◆ What is required
Beneath this line are the data; copy exactly the part of them that opens with the line containing "a config.properties file." and closes with the line containing "the dropins directory.", and only that part.

· · · ·

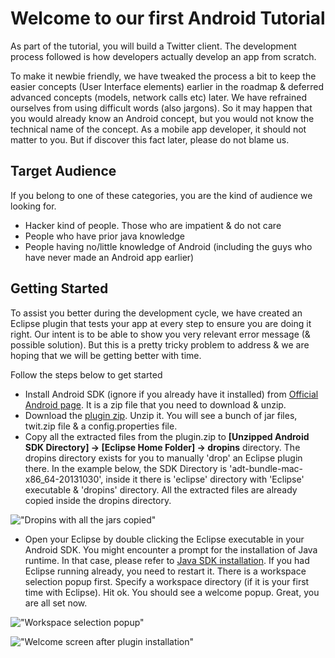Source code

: # Welcome to our first Android Tutorial

As part of the tutorial, you will build a Twitter client. The development process followed is how developers actually develop an app from scratch. 

To make it newbie friendly, we have tweaked the process a bit to keep the easier concepts (User Interface elements) earlier in the roadmap & deferred advanced concepts (models, network calls etc) later. We have refrained ourselves from using difficult words (also jargons). So it may happen that you would already know an Android concept, but you would not know the technical name of the concept. 
As a mobile app developer, it should not matter to you. But if discover this fact later, please do not blame us. 

## Target Audience

If you belong to one of these categories, you are the kind of audience we looking for.

* Hacker kind of people. Those who are impatient & do not care 
* People who have prior java knowledge
* People having no/little knowledge of Android (including the guys who have never made an Android app earlier)

## Getting Started

To assist you better during the development cycle, we have created an Eclipse plugin that tests your app at every step to ensure you are doing it right. Our intent is to be able to show you very relevant error message (& possible solution). But this is a pretty tricky problem to address & we are hoping that we will be getting better with time. 

Follow the steps below to get started

* Install Android SDK (ignore if you already have it installed) from [Official Android page](http://developer.android.com/sdk/index.html#download). It is a zip file that you need to download & unzip. 
* Download the [plugin zip](). Unzip it. You will see a bunch of jar files, twit.zip file & a config.properties file. 
* Copy all the extracted files from the plugin.zip to **[Unzipped Android SDK Directory] -> [Eclipse Home Folder] -> dropins** directory. The dropins directory exists for you to manually 'drop' an Eclipse plugin there. In the example below, the SDK Directory is 'adt-bundle-mac-x86_64-20131030', inside it there is 'eclipse' directory with 'Eclipse' executable & 'dropins' directory. All the extracted files are already copied inside the dropins directory.

!["Dropins with all the jars copied"](assets/twitter-client/dropins-location.png "Dropins with all the jars copied")

* Open your Eclipse by double clicking the Eclipse executable in your Android SDK. You might encounter a prompt for the installation of Java runtime. In that case, please refer to [Java SDK installation](http://androidconceptlessons.herokuapp.com/android-tutorial/android-setup#JDK-Setup). If you had Eclipse running already, you need to restart it. There is a workspace selection popup first. Specify a workspace directory (if it is your first time with Eclipse). Hit ok. You should see a welcome popup. Great, you are all set now.

!["Workspace selection popup"](assets/twitter-client/plugin-installation-workspace.png "Workspace selection popup")

!["Welcome screen after plugin installation"](assets/twitter-client/plugin-installation-welcome-popup.png "Welcome screen after plugin installation")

· · · ·

◆ Result of this task
* Download the [plugin zip](). Unzip it. You will see a bunch of jar files, twit.zip file & a config.properties file. 
* Copy all the extracted files from the plugin.zip to **[Unzipped Android SDK Directory] -> [Eclipse Home Folder] -> dropins** directory. The dropins directory exists for you to manually 'drop' an Eclipse plugin there. In the example below, the SDK Directory is 'adt-bundle-mac-x86_64-20131030', inside it there is 'eclipse' directory with 'Eclipse' executable & 'dropins' directory. All the extracted files are already copied inside the dropins directory.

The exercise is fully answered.